Task directions:
Both the line below containing "time constraints. Hence, it" and the line containing "Homework 1, routine", along with every line between them, should be repeated exactly; no other line belongs in the answer.

(Dataset entries)

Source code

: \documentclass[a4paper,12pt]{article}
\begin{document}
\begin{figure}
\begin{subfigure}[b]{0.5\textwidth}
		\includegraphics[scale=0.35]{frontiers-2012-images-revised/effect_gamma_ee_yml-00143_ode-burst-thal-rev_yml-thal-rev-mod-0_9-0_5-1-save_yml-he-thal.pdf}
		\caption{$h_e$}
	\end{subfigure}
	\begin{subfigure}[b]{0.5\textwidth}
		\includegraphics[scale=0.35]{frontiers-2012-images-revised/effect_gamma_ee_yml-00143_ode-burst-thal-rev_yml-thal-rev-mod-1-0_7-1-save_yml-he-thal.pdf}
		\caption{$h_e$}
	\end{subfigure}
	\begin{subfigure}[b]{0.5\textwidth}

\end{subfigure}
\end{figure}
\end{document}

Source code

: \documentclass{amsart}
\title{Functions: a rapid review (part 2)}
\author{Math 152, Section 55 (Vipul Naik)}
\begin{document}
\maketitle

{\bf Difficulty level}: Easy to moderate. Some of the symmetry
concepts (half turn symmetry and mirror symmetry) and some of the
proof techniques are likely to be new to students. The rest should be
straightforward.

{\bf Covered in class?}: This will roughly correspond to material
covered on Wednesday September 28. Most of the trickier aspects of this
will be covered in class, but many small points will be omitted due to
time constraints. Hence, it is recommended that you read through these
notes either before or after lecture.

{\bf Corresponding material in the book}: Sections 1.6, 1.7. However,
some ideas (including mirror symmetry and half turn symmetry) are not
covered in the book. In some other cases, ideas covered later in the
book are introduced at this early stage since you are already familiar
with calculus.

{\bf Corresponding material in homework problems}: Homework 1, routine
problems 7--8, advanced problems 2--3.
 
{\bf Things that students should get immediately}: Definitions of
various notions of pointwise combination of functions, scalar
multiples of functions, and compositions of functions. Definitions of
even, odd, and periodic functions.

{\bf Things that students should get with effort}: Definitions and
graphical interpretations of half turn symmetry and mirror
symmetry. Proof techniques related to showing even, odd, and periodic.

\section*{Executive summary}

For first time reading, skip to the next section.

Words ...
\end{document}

--

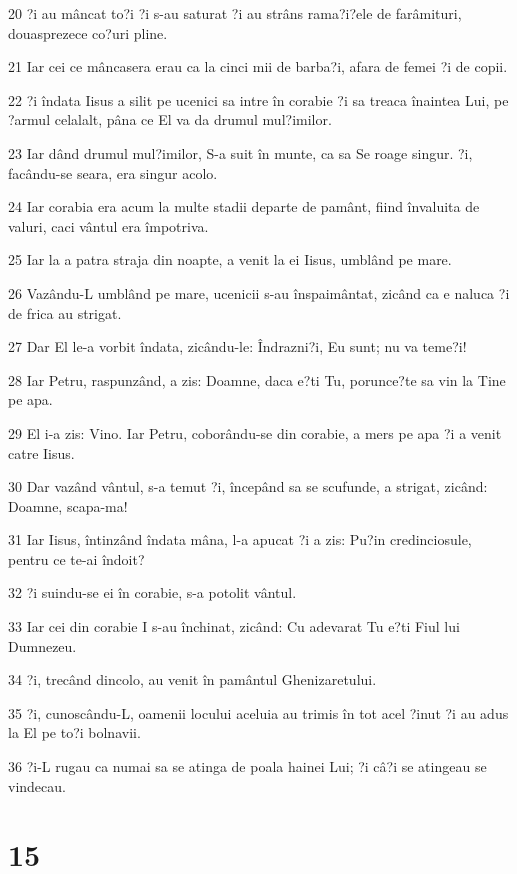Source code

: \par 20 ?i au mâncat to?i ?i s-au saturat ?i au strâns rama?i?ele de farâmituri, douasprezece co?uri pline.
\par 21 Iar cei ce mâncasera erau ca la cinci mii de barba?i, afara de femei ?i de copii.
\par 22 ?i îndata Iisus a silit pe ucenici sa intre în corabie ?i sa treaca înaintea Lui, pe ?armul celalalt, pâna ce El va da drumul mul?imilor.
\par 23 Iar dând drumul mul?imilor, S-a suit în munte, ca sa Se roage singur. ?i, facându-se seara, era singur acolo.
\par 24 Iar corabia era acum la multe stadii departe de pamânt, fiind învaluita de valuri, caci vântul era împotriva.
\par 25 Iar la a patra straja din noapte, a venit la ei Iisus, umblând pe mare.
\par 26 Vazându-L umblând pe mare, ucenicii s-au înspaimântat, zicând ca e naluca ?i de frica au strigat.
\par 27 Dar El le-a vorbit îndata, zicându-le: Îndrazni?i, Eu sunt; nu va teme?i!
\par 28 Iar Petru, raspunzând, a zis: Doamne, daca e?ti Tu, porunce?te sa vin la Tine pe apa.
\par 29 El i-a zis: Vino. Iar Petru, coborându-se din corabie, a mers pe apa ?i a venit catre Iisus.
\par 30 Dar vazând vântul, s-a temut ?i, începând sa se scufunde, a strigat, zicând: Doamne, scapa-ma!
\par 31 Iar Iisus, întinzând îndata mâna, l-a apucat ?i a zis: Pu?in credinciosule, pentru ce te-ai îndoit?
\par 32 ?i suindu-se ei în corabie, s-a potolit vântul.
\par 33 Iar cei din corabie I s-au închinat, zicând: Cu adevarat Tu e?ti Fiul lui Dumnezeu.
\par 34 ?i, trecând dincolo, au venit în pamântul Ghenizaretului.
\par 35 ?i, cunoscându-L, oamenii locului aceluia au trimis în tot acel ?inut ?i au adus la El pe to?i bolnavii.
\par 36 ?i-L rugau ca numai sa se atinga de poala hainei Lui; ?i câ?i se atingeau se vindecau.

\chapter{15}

Solved problem:
time constraints. Hence, it is recommended that you read through these
notes either before or after lecture.

{\bf Corresponding material in the book}: Sections 1.6, 1.7. However,
some ideas (including mirror symmetry and half turn symmetry) are not
covered in the book. In some other cases, ideas covered later in the
book are introduced at this early stage since you are already familiar
with calculus.

{\bf Corresponding material in homework problems}: Homework 1, routine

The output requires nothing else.